====== RECORDS SHOWN

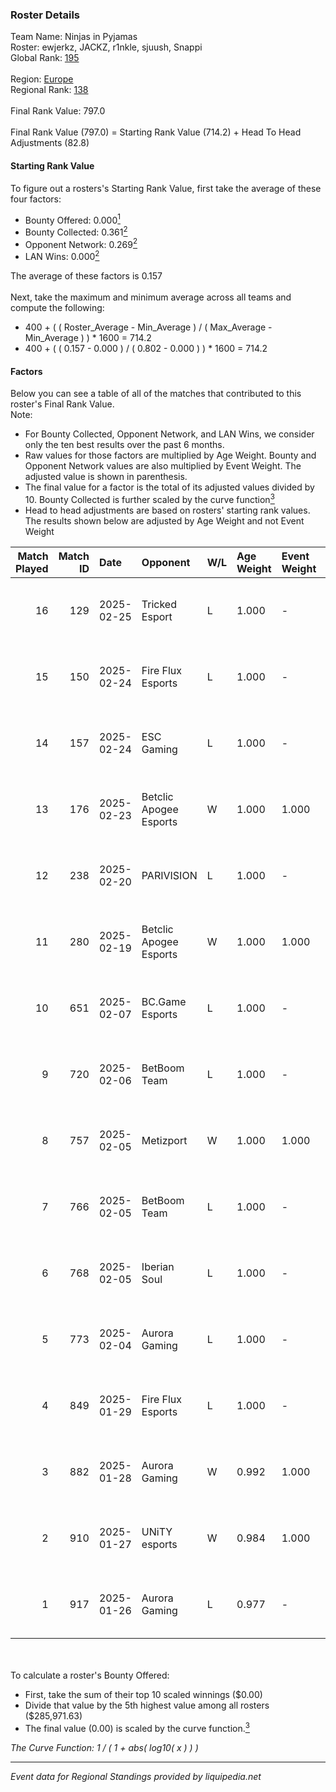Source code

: ### Roster Details<br />
Team Name: Ninjas in Pyjamas<br />
Roster: ewjerkz, JACKZ, r1nkle, sjuush, Snappi<br />
Global Rank: [195](../../standings_global_2025_02_28.md)<br />
<br />
Region: [Europe]( ../../standings_europe_2025_02_28.md)<br />
Regional Rank: [138]( ../../standings_europe_2025_02_28.md)<br />
<br />
Final Rank Value:  797.0<br />
<br />
Final Rank Value (797.0) = Starting Rank Value (714.2) + Head To Head Adjustments (82.8)<br />

#### Starting Rank Value<br />
To figure out a rosters's Starting Rank Value, first take the average of these four factors:<br />
- Bounty Offered: 0.000[<sup>1</sup>](#table2)
- Bounty Collected: 0.361[<sup>2</sup>](#table1)
- Opponent Network: 0.269[<sup>2</sup>](#table1)
- LAN Wins: 0.000[<sup>2</sup>](#table1)

The average of these factors is 0.157<br />
<br />
Next, take the maximum and minimum average across all teams and compute the following:<br />
- 400 + ( ( Roster_Average - Min_Average ) / ( Max_Average - Min_Average ) ) * 1600 = 714.2
- 400 + ( ( 0.157 - 0.000 ) / ( 0.802 - 0.000 ) ) * 1600 = 714.2


#### Factors<br />
Below you can see a table of all of the matches that contributed to this roster's Final Rank Value.<br />
Note:<br />

- For Bounty Collected, Opponent Network, and LAN Wins, we consider only the ten best results over the past 6 months.
- Raw values for those factors are multiplied by Age Weight. Bounty and Opponent Network values are also multiplied by Event Weight. The adjusted value is shown in parenthesis.
- The final value for a factor is the total of its adjusted values divided by 10. Bounty Collected is further scaled by the curve function[<sup>3</sup>](#curveFunction)
- Head to head adjustments are based on rosters' starting rank values. The results shown below are adjusted by Age Weight and not Event Weight
<span id="table1"></span><br />


| Match Played | Match ID | Date       | Opponent               | W/L | Age Weight | Event Weight | Bounty Collected | Opponent Network | LAN Wins  | H2H Adj. | Roster                                     |
| -: | -: | :- | :- | :- | :- | :- | :- | :- | :- | -: | :- |
|           16 |      129 | 2025-02-25 | Tricked Esport         | L   | 1.000      | -            | -                | -                | -         |    -5.73 | ewjerkz, JACKZ, r1nkle, sjuush, Snappi     |
|           15 |      150 | 2025-02-24 | Fire Flux Esports      | L   | 1.000      | -            | -                | -                | -         |    -3.63 | ewjerkz, JACKZ, r1nkle, sjuush, Snappi     |
|           14 |      157 | 2025-02-24 | ESC Gaming             | L   | 1.000      | -            | -                | -                | -         |   -19.40 | ewjerkz, JACKZ, r1nkle, sjuush, Snappi     |
|           13 |      176 | 2025-02-23 | Betclic Apogee Esports | W   | 1.000      | 1.000        | 0.014 (0.014)    | 0.551 (0.551)    | 0 (0.000) |    27.26 | ewjerkz, JACKZ, r1nkle, sjuush, Snappi     |
|           12 |      238 | 2025-02-20 | PARIVISION             | L   | 1.000      | -            | -                | -                | -         |    -3.56 | ewjerkz, JACKZ, r1nkle, sjuush, Snappi     |
|           11 |      280 | 2025-02-19 | Betclic Apogee Esports | W   | 1.000      | 1.000        | 0.014 (0.014)    | 0.551 (0.551)    | 0 (0.000) |    28.10 | ewjerkz, JACKZ, r1nkle, sjuush, Snappi     |
|           10 |      651 | 2025-02-07 | BC.Game Esports        | L   | 1.000      | -            | -                | -                | -         |    -0.76 | arrozdoce, ewjerkz, r1nkle, sjuush, Snappi |
|            9 |      720 | 2025-02-06 | BetBoom Team           | L   | 1.000      | -            | -                | -                | -         |    -1.89 | arrozdoce, ewjerkz, r1nkle, sjuush, Snappi |
|            8 |      757 | 2025-02-05 | Metizport              | W   | 1.000      | 1.000        | 0.088 (0.088)    | 0.553 (0.553)    | 0 (0.000) |    29.50 | arrozdoce, ewjerkz, r1nkle, sjuush, Snappi |
|            7 |      766 | 2025-02-05 | BetBoom Team           | L   | 1.000      | -            | -                | -                | -         |    -1.48 | arrozdoce, ewjerkz, r1nkle, sjuush, Snappi |
|            6 |      768 | 2025-02-05 | Iberian Soul           | L   | 1.000      | -            | -                | -                | -         |    -4.80 | ewjerkz, JACKZ, r1nkle, sjuush, Snappi     |
|            5 |      773 | 2025-02-04 | Aurora Gaming          | L   | 1.000      | -            | -                | -                | -         |    -5.58 | ewjerkz, JACKZ, r1nkle, sjuush, Snappi     |
|            4 |      849 | 2025-01-29 | Fire Flux Esports      | L   | 1.000      | -            | -                | -                | -         |    -2.84 | ewjerkz, JACKZ, r1nkle, sjuush, Snappi     |
|            3 |      882 | 2025-01-28 | Aurora Gaming          | W   | 0.992      | 1.000        | 0.023 (0.023)    | 0.599 (0.595)    | 0 (0.000) |    26.39 | ewjerkz, JACKZ, r1nkle, sjuush, Snappi     |
|            2 |      910 | 2025-01-27 | UNiTY esports          | W   | 0.984      | 1.000        | 0.030 (0.030)    | 0.447 (0.440)    | 0 (0.000) |    24.81 | ewjerkz, JACKZ, r1nkle, sjuush, Snappi     |
|            1 |      917 | 2025-01-26 | Aurora Gaming          | L   | 0.977      | -            | -                | -                | -         |    -3.63 | ewjerkz, JACKZ, r1nkle, sjuush, Snappi     |

<br />
<span id="table2"></span><br />
To calculate a roster's Bounty Offered:<br />

- First, take the sum of their top 10 scaled winnings ($0.00)
- Divide that value by the 5th highest value among all rosters ($285,971.63)
- The final value (0.00) is scaled by the curve function.[<sup>3</sup>](#curveFunction)

<span id="curveFunction"></span>_The Curve Function: 1 / ( 1 + abs( log10( x ) ) )_<br />

---
_Event data for Regional Standings provided by liquipedia.net_<br />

============

The answer must consist of each line from the data that includes the string "these".

TASK ANSWER:
To figure out a rosters's Starting Rank Value, first take the average of these four factors:<br />
The average of these factors is 0.157<br />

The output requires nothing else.